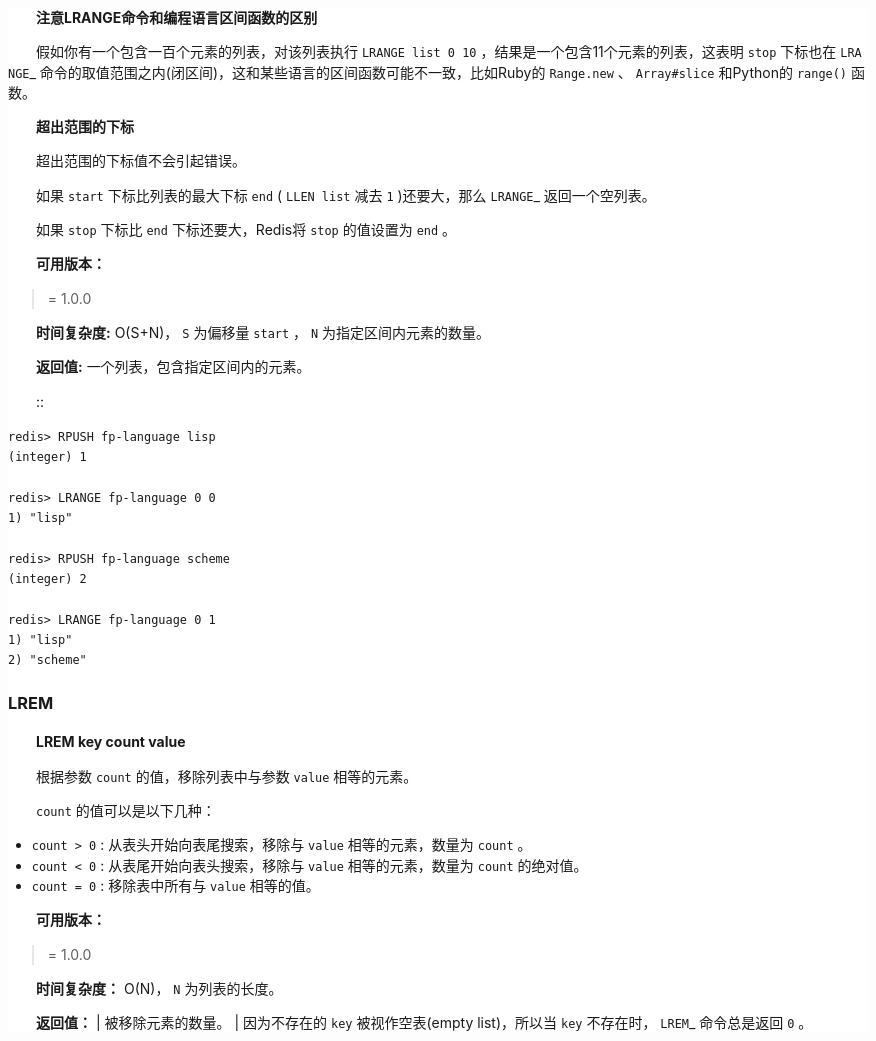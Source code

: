 　　**注意LRANGE命令和编程语言区间函数的区别**

　　假如你有一个包含一百个元素的列表，对该列表执行 `LRANGE list 0 10` ，结果是一个包含11个元素的列表，这表明 `stop` 下标也在 `LRANGE`_ 命令的取值范围之内(闭区间)，这和某些语言的区间函数可能不一致，比如Ruby的 `Range.new` 、 `Array#slice` 和Python的 `range()` 函数。

　　**超出范围的下标**

　　超出范围的下标值不会引起错误。

　　如果 `start` 下标比列表的最大下标 `end` ( `LLEN list` 减去 `1` )还要大，那么 `LRANGE`_ 返回一个空列表。

　　如果 `stop` 下标比 `end` 下标还要大，Redis将 `stop` 的值设置为 `end` 。

　　**可用版本：**

> = 1.0.0

　　**时间复杂度:**
O(S+N)， `S` 为偏移量 `start` ， `N` 为指定区间内元素的数量。

　　**返回值:**
一个列表，包含指定区间内的元素。

　　::

```
redis> RPUSH fp-language lisp   
(integer) 1

redis> LRANGE fp-language 0 0 
1) "lisp"

redis> RPUSH fp-language scheme
(integer) 2

redis> LRANGE fp-language 0 1
1) "lisp"
2) "scheme"
```

### LREM

　　**LREM key count value**

　　根据参数 `count` 的值，移除列表中与参数 `value` 相等的元素。

　　`count` 的值可以是以下几种：

- `count > 0` : 从表头开始向表尾搜索，移除与 `value` 相等的元素，数量为 `count` 。
- `count < 0` : 从表尾开始向表头搜索，移除与 `value` 相等的元素，数量为 `count` 的绝对值。
- `count = 0` : 移除表中所有与 `value` 相等的值。

　　**可用版本：**

> = 1.0.0

　　**时间复杂度：**
O(N)， `N` 为列表的长度。

　　**返回值：**
| 被移除元素的数量。
| 因为不存在的 `key` 被视作空表(empty list)，所以当 `key` 不存在时， `LREM`_ 命令总是返回 `0` 。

» What you should do: State the number of lines in the data that carry "value", and add nothing to it.

» Written response: 5